THE POET

By Madison Julius Cawein

He stands above all worldly schism,

And, gazing over life's abysm,

Beholds within the starry range

Of heaven laws of death and change,

That, through his soul's prophetic prism,

Are turned to rainbows wild and strange.

Through nature is his hope made surer

Of that ideal, his allurer,

By whom his life is upward drawn

To mount pale pinnacles of dawn,

‘ Mid which all that is fairer, purer

Of love and lore it comes upon.

An alkahest, that makes gold metal

Of dross, his mind is — where one petal

Of one wild-rose will all outweigh

The piled-up facts of everyday —

Where commonplaces, there that settle,

Are changed to things of heavenly ray.

He climbs by steps of stars and flowers,

Companioned of the dreaming hours,

And sets his feet in pastures where

No merely mortal feet may fare;

And higher than the stars he towers

Though lowlier than the flowers there.

His comrades are his own high fancies

And thoughts in which his soul romances;

And every part of heaven or earth

He visits, lo, assumes new worth;

And touched with loftier traits and trances

Re-shines as with a lovelier birth.

He is the play, likewise the player;

The word that's said, also the sayer;

And in the books of heart and head

There is no thing he has not read;

Of time and tears he is the weigher,

And mouthpiece‘ twixt the quick and dead.

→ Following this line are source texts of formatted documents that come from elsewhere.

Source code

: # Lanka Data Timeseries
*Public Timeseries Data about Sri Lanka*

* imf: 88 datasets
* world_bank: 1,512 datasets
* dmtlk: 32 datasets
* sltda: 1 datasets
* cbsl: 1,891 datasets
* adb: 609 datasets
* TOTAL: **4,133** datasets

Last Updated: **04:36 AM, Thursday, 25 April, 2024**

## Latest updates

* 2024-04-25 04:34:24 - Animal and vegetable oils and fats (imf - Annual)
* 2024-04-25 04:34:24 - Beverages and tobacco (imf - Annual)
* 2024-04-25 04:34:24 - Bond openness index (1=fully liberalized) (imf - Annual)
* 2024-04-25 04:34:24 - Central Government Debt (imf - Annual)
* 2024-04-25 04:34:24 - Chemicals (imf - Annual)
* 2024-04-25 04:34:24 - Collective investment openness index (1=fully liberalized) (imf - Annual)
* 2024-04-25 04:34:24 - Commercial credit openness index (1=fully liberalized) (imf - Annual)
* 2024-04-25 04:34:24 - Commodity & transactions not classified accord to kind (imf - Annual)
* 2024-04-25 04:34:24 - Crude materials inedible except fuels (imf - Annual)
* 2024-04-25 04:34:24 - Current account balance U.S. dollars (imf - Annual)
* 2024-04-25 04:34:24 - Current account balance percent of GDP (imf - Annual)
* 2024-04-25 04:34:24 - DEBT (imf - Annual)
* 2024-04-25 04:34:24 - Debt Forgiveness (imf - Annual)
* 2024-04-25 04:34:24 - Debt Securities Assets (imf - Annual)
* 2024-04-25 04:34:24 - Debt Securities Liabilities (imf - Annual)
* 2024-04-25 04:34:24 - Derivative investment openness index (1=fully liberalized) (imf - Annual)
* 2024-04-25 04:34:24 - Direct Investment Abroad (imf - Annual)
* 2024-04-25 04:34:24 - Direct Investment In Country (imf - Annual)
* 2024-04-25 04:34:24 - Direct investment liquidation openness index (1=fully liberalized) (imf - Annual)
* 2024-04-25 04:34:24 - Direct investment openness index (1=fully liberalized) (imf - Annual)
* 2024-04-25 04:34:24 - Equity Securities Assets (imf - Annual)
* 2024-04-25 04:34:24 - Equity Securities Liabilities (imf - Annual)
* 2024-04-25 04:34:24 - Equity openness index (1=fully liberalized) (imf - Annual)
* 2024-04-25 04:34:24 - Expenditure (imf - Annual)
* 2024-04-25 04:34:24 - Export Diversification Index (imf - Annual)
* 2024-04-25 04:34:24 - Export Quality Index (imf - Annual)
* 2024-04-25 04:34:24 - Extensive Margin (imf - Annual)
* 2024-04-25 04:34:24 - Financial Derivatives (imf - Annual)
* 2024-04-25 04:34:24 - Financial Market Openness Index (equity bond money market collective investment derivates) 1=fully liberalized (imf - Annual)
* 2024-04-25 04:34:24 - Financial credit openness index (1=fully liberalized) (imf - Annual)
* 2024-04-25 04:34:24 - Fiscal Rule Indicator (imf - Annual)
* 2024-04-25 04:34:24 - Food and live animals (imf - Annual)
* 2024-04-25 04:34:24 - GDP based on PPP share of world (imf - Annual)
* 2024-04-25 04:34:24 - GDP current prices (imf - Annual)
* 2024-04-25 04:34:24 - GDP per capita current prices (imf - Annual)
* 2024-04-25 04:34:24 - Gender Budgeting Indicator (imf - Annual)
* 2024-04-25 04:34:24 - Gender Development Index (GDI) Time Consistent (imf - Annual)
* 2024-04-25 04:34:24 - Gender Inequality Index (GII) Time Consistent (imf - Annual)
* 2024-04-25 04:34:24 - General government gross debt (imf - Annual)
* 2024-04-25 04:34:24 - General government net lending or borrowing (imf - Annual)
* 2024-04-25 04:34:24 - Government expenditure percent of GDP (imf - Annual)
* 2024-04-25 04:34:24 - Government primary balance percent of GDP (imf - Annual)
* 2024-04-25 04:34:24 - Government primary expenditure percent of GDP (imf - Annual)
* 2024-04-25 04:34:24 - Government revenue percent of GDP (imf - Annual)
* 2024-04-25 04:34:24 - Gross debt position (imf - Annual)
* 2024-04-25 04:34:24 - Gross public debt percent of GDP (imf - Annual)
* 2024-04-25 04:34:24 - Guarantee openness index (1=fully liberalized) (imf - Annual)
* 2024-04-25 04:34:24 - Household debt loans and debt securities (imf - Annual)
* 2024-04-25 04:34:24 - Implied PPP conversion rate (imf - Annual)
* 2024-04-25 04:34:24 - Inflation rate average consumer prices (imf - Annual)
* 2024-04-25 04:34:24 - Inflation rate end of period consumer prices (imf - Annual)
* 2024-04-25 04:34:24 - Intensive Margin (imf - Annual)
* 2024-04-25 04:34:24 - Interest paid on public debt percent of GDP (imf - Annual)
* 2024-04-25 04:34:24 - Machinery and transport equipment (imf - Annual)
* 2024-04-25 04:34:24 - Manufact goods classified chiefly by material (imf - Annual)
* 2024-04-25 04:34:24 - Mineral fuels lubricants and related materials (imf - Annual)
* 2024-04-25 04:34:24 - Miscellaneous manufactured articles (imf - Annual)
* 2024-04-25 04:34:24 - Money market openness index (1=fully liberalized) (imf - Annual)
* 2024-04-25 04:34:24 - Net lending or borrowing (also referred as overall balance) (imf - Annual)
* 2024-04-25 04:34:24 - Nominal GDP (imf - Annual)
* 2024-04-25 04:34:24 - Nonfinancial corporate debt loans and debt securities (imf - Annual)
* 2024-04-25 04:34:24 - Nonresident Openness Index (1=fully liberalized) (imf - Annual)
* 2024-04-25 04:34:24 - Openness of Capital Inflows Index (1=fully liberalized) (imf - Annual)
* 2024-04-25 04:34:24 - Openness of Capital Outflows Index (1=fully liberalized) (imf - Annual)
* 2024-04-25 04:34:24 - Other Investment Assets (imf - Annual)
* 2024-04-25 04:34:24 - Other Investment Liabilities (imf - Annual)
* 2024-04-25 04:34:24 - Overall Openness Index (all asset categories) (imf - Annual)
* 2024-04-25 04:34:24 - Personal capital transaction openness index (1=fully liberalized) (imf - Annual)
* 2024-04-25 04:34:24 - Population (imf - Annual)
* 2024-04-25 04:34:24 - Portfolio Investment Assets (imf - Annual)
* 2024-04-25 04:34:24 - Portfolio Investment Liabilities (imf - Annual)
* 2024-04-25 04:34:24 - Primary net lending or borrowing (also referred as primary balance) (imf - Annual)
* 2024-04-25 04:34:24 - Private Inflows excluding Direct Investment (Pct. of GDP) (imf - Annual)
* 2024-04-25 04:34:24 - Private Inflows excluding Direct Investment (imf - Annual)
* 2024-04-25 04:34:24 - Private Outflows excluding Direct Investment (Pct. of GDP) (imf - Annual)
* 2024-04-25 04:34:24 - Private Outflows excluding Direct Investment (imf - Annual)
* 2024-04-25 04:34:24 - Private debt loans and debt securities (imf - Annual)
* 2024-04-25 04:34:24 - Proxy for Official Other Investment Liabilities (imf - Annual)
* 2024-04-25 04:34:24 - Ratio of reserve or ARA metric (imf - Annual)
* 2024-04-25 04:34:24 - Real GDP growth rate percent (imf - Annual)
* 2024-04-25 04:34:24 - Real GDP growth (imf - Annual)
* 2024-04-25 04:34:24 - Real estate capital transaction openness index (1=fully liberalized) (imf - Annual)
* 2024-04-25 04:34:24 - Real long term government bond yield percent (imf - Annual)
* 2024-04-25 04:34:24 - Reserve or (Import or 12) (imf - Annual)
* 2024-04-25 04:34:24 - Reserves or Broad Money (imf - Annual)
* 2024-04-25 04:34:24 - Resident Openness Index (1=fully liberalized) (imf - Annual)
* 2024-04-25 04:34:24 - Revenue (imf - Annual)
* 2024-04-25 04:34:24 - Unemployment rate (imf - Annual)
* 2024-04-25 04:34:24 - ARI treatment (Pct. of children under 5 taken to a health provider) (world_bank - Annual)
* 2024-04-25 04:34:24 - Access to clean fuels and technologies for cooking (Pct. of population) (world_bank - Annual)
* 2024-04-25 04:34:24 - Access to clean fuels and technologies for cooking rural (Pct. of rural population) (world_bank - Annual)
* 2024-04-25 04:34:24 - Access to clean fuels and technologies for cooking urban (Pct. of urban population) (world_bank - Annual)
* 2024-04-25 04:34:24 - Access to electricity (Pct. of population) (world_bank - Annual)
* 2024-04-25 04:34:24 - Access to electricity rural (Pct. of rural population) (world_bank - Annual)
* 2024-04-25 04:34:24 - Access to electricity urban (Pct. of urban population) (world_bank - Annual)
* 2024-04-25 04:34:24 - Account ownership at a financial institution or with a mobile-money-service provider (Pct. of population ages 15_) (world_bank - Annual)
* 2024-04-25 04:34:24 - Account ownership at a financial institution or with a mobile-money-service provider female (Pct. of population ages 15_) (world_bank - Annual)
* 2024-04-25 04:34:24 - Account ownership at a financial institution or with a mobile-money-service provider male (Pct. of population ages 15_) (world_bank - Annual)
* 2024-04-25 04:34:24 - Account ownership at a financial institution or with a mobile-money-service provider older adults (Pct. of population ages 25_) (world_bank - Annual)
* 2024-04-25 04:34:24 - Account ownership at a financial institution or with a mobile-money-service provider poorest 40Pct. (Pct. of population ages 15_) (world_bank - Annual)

He dies: but, mounting ever higher,

Wings Phoenix-like from out his pyre

Above our mortal day and night,

Clothed on with sempiternal light;

And raimented in thought's far fire

Flames on in everlasting flight.

Unseen, yet seen, on heights of visions,

Above all praise and world derisions,

His spirit and his deathless brood

Of dreams fare on, a multitude,

While on the pillar of great missions

His name and place are granite-hewed.